Rahn stood hunched over the case of starberries, their brilliant black bodies and green seeds buoying his mood.

It had been a difficult morning. He got a message that Farnn from the kitchen hadn’t remembered the hallucinogenic tea he had purchased. His neighbor was 11 ticks late to let him out of the parkway. He slammed a tentacle into the door of the vehicle his roommate was letting him use while he was away on vacation in Kloripa. The mood passed as he drove, but returned as he sat through a lecture about his manager’s bad habits.

They normally didn’t let him prepare and package food; he had felt left out since being transferred to produce. Normally the glory of standing in back and focusing on one task fell to his coworkers, but that morning Frbu hadn’t wanted to do starberries.
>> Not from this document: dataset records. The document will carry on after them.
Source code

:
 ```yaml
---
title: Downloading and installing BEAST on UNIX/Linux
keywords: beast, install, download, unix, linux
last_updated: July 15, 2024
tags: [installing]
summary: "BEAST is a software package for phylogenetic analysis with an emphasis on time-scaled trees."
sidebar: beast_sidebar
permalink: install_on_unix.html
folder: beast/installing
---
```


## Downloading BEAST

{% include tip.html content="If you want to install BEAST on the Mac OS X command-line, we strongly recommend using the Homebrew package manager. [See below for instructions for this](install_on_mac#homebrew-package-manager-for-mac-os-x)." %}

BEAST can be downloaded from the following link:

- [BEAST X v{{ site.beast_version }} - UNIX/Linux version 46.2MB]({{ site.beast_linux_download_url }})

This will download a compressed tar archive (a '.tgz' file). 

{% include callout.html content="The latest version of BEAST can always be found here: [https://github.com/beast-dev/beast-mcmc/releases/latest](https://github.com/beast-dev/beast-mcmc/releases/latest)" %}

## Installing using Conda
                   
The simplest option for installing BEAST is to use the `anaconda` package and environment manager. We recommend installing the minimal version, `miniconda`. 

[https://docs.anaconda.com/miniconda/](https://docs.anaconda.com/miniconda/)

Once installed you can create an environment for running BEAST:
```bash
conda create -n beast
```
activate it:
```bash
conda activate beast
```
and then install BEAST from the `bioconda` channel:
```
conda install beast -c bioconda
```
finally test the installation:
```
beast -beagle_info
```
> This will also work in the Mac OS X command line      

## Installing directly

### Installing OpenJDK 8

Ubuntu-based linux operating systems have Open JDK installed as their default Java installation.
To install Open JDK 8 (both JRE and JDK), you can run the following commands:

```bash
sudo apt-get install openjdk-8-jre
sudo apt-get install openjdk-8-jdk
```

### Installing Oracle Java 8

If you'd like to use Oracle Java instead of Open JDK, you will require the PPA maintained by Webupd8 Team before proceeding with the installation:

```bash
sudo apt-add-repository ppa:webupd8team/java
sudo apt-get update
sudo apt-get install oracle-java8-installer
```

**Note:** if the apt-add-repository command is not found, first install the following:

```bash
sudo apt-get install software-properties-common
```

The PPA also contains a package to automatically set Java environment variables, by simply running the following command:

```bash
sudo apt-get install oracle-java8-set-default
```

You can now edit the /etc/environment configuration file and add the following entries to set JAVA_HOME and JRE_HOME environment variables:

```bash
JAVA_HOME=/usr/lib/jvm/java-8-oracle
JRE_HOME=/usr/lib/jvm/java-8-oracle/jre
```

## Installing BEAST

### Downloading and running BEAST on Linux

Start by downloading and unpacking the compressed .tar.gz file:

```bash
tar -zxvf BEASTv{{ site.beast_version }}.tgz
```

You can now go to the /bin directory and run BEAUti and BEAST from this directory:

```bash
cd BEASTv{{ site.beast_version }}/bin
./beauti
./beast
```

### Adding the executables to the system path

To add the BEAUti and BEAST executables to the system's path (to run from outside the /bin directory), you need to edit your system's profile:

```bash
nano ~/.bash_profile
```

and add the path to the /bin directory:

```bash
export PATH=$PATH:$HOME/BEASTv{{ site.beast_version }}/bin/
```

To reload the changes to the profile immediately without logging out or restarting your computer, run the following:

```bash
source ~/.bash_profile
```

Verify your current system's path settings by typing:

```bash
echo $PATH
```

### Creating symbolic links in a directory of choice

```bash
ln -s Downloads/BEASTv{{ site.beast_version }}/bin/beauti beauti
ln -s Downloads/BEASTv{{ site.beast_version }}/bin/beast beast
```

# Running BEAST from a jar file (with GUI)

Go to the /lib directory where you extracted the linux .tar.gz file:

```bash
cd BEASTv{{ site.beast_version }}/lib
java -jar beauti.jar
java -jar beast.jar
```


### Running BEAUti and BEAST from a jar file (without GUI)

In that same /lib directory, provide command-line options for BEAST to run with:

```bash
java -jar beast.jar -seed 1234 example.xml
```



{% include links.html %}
The starberries arrived in cases of quarter units. The starberries on top of each quarter were to be inspected for quality and turned over to hide their leaves. This fussy, preposterous task (“this can’t possibly be a standard procedure, right?”) amused and horrified Rahn, but he found that he understood it.

It was impossible – or at least unnecessary – to look for meaning while he packaged the starberries. He smiled. He could respect the universe again.

Until the vice president and the spiiz monger started loudly discussing their Kargwaii vacations. Then he wanted to start class war.